Wealth Management — February 21, 2023
What Happened in the Markets?
- The S&P 500 Index declined 2.0% Tuesday to 3,997.36. The index is now up 4.1% year to date.
- Each of the 11 S&P 500 sectors dipped as Energy (-0.3%) and Consumer Staples (-0.3%) outperformed while Information Technology (-2.4%) and Consumer Discretionary (-3.3%) lagged the index.
- With last week's inflation data upside surprises, investors and corporate management teams have been considering the implications of higher rates for longer and an uncertain economic outlook. Today, during quarter-end conference calls, management teams guided lower as they noted decelerating orders, increasing spending on wages, and difficulty in forecasting the impact of higher rates on consumer demand. Corporate profits remain near historic highs yet Fed tightening does not typically flow through to the economy until nine to 12 months later.
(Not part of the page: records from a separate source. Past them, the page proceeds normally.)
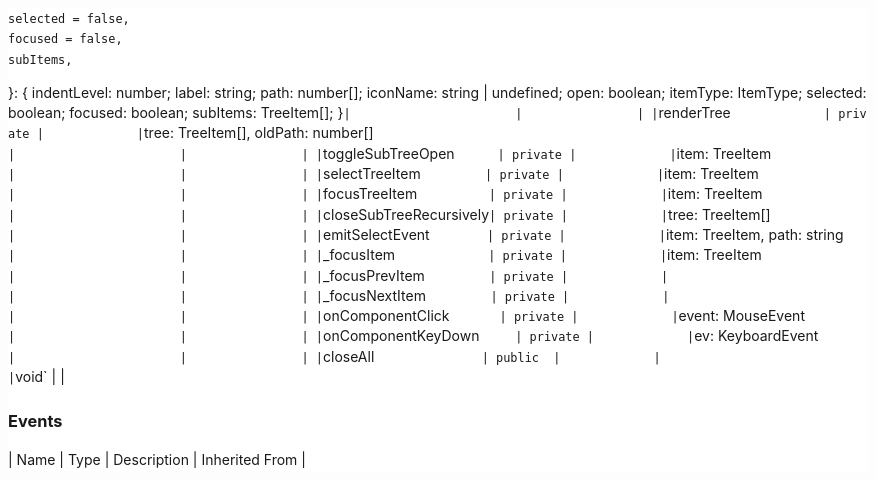     selected = false,
    focused = false,
    subItems,
  }: {
    indentLevel: number;
    label: string;
    path: number[];
    iconName: string \| undefined;
    open: boolean;
    itemType: ItemType;
    selected: boolean;
    focused: boolean;
    subItems: TreeItem[];
  }` |                       |                |
| `renderTree`              | private |             | `tree: TreeItem[], oldPath: number[]`                                                                                                                                                                                                                                                                                                                                            |                       |                |
| `toggleSubTreeOpen`       | private |             | `item: TreeItem`                                                                                                                                                                                                                                                                                                                                                                 |                       |                |
| `selectTreeItem`          | private |             | `item: TreeItem`                                                                                                                                                                                                                                                                                                                                                                 |                       |                |
| `focusTreeItem`           | private |             | `item: TreeItem`                                                                                                                                                                                                                                                                                                                                                                 |                       |                |
| `closeSubTreeRecursively` | private |             | `tree: TreeItem[]`                                                                                                                                                                                                                                                                                                                                                               |                       |                |
| `emitSelectEvent`         | private |             | `item: TreeItem, path: string`                                                                                                                                                                                                                                                                                                                                                   |                       |                |
| `_focusItem`              | private |             | `item: TreeItem`                                                                                                                                                                                                                                                                                                                                                                 |                       |                |
| `_focusPrevItem`          | private |             |                                                                                                                                                                                                                                                                                                                                                                                  |                       |                |
| `_focusNextItem`          | private |             |                                                                                                                                                                                                                                                                                                                                                                                  |                       |                |
| `onComponentClick`        | private |             | `event: MouseEvent`                                                                                                                                                                                                                                                                                                                                                              |                       |                |
| `onComponentKeyDown`      | private |             | `ev: KeyboardEvent`                                                                                                                                                                                                                                                                                                                                                              |                       |                |
| `closeAll`                | public  |             |                                                                                                                                                                                                                                                                                                                                                                                  | `void`                |                |

### Events

| Name         | Type          | Description | Inherited From |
The Fed first started raising rates in March 2022.
- The FOMC's meeting minutes from the committee's January 31 to February 1, 2023, meeting will be released tomorrow.
- As of the 4pm equity market close, WTI oil fell -0.2% to $76.16. Treasury yields rose across the curve, with the 10-year Treasury yield up to 3.95%.
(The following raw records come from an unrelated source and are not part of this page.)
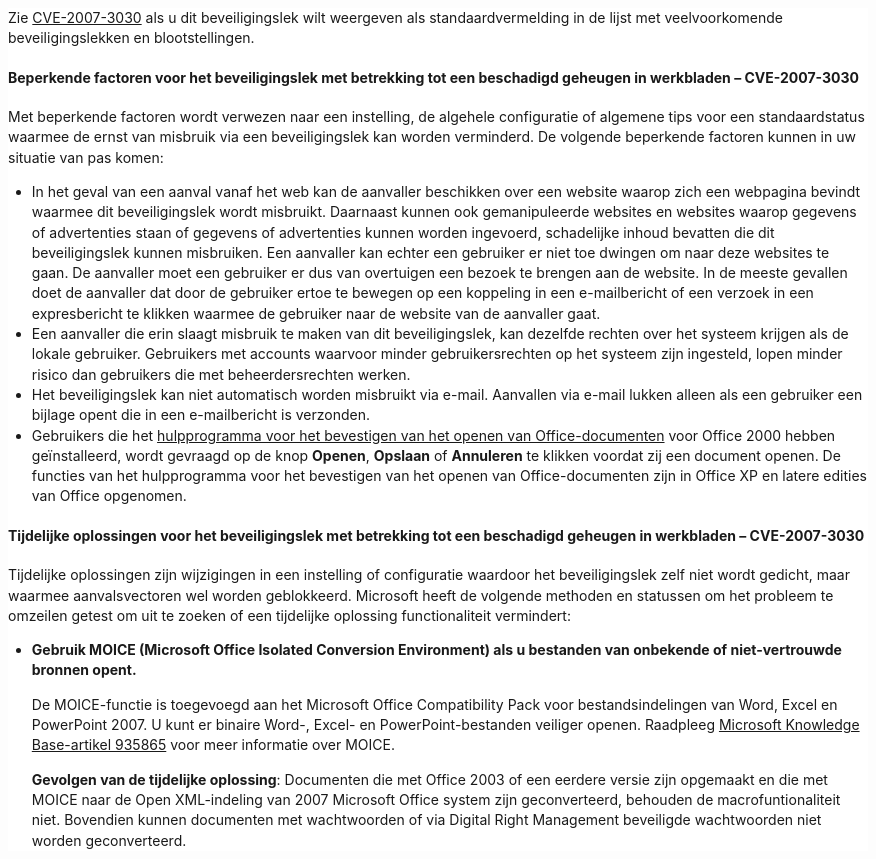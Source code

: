 Zie [CVE-2007-3030](http://cve.mitre.org/cgi-bin/cvename.cgi?name=cve-2007-3030) als u dit beveiligingslek wilt weergeven als standaardvermelding in de lijst met veelvoorkomende beveiligingslekken en blootstellingen.
  
#### Beperkende factoren voor het beveiligingslek met betrekking tot een beschadigd geheugen in werkbladen – CVE-2007-3030
  
Met beperkende factoren wordt verwezen naar een instelling, de algehele configuratie of algemene tips voor een standaardstatus waarmee de ernst van misbruik via een beveiligingslek kan worden verminderd. De volgende beperkende factoren kunnen in uw situatie van pas komen:
  
-   In het geval van een aanval vanaf het web kan de aanvaller beschikken over een website waarop zich een webpagina bevindt waarmee dit beveiligingslek wordt misbruikt. Daarnaast kunnen ook gemanipuleerde websites en websites waarop gegevens of advertenties staan of gegevens of advertenties kunnen worden ingevoerd, schadelijke inhoud bevatten die dit beveiligingslek kunnen misbruiken. Een aanvaller kan echter een gebruiker er niet toe dwingen om naar deze websites te gaan. De aanvaller moet een gebruiker er dus van overtuigen een bezoek te brengen aan de website. In de meeste gevallen doet de aanvaller dat door de gebruiker ertoe te bewegen op een koppeling in een e-mailbericht of een verzoek in een expresbericht te klikken waarmee de gebruiker naar de website van de aanvaller gaat.  
-   Een aanvaller die erin slaagt misbruik te maken van dit beveiligingslek, kan dezelfde rechten over het systeem krijgen als de lokale gebruiker. Gebruikers met accounts waarvoor minder gebruikersrechten op het systeem zijn ingesteld, lopen minder risico dan gebruikers die met beheerdersrechten werken.  
-   Het beveiligingslek kan niet automatisch worden misbruikt via e-mail. Aanvallen via e-mail lukken alleen als een gebruiker een bijlage opent die in een e-mailbericht is verzonden.  
-   Gebruikers die het [hulpprogramma voor het bevestigen van het openen van Office-documenten](http://www.microsoft.com/downloads/details.aspx?familyid=8b5762d2-077f-4031-9ee6-c9538e9f2a2f) voor Office 2000 hebben geïnstalleerd, wordt gevraagd op de knop **Openen**, **Opslaan** of **Annuleren** te klikken voordat zij een document openen. De functies van het hulpprogramma voor het bevestigen van het openen van Office-documenten zijn in Office XP en latere edities van Office opgenomen.
  
#### Tijdelijke oplossingen voor het beveiligingslek met betrekking tot een beschadigd geheugen in werkbladen – CVE-2007-3030
  
Tijdelijke oplossingen zijn wijzigingen in een instelling of configuratie waardoor het beveiligingslek zelf niet wordt gedicht, maar waarmee aanvalsvectoren wel worden geblokkeerd. Microsoft heeft de volgende methoden en statussen om het probleem te omzeilen getest om uit te zoeken of een tijdelijke oplossing functionaliteit vermindert:
  
-   **Gebruik MOICE (Microsoft Office Isolated Conversion Environment) als u bestanden van onbekende of niet-vertrouwde bronnen opent.**
  
    De MOICE-functie is toegevoegd aan het Microsoft Office Compatibility Pack voor bestandsindelingen van Word, Excel en PowerPoint 2007. U kunt er binaire Word-, Excel- en PowerPoint-bestanden veiliger openen. Raadpleeg [Microsoft Knowledge Base-artikel 935865](http://support.microsoft.com/kb/935865) voor meer informatie over MOICE.
  
    **Gevolgen van de tijdelijke oplossing**: Documenten die met Office 2003 of een eerdere versie zijn opgemaakt en die met MOICE naar de Open XML-indeling van 2007 Microsoft Office system zijn geconverteerd, behouden de macrofuntionaliteit niet. Bovendien kunnen documenten met wachtwoorden of via Digital Right Management beveiligde wachtwoorden niet worden geconverteerd.
  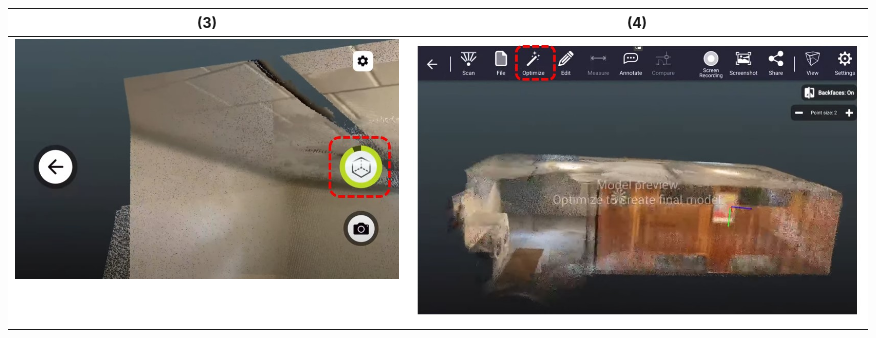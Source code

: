 |                        (3)                        |                        (4)                        |
| :-----------------------------------------------: | :-----------------------------------------------: |
| <img src="images/dot3d3.jpg" style="zoom:90%;" /> | <img src="images/dot3d4.jpg" style="zoom:90%;" /> |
S&P 500 Price vs 50, 100, 200 Daily Moving Averages
- 4Q22 Earnings: As of the market close, 417 S&P 500 companies reported fourth quarter results with 68% of them beating earnings expectations. In aggregate, for the companies that reported, earnings surprised to the upside by 2.0% while sales surprised by 1.9%, according to Bloomberg. For the S&P 500, bottom-up, blended 4Q22 earnings growth is anticipated to be -2.8% y/y even as earnings from Energy and Industrials companies are growing 59.3% and 42.0% y/y, respectively, according to Refinitiv. Excluding Energy, fourth quarter earnings are expected to be down 7.0% y/y. Looking forward, the Street currently anticipates the S&P 500 Index will see earnings decline 6.3% y/y in 1Q23 and dip 1.9% y/y for 2023. We believe investors have not yet priced in softening corporate earnings.
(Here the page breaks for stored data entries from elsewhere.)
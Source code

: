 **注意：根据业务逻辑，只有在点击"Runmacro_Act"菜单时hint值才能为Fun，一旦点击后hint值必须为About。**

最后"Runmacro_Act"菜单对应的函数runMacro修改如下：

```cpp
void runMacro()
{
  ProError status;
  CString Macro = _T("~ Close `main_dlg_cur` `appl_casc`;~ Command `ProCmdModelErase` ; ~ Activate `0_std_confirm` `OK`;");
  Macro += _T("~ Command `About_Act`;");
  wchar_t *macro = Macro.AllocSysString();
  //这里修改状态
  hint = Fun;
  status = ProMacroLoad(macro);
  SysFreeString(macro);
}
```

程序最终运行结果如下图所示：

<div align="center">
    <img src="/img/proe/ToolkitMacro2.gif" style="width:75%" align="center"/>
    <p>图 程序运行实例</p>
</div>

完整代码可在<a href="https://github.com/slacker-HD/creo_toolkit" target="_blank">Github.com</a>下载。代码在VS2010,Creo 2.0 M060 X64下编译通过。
The Global Investment Committee’s Outlook
With the Fed responding to 40-year highs in inflation through both rate hikes and balance sheet run-off in 2022, the GIC’s call for continued caution remains intact. Corporate earnings revisions moved lower over the course of 2022, suggesting downside to forward earnings growth. We recommend investors focus on risk management through quality cash flows, defensiveness, and attention to stock-specific valuations. We suggest rebalancing portfolios and tax-loss harvesting during bear market rallies. In fixed income, the challenge is two-fold: generating sufficient income, while also preserving capital, given the potential for higher yields amid ongoing inflation. This requires diversified and active exposure, with our preference for core investment grade fixed income and dividend-paying stocks. Consider revisiting positioning in long-duration/growth equities, where there may not be adequate compensation for the risks of higher real rates, falling operating leverage and the strong US dollar.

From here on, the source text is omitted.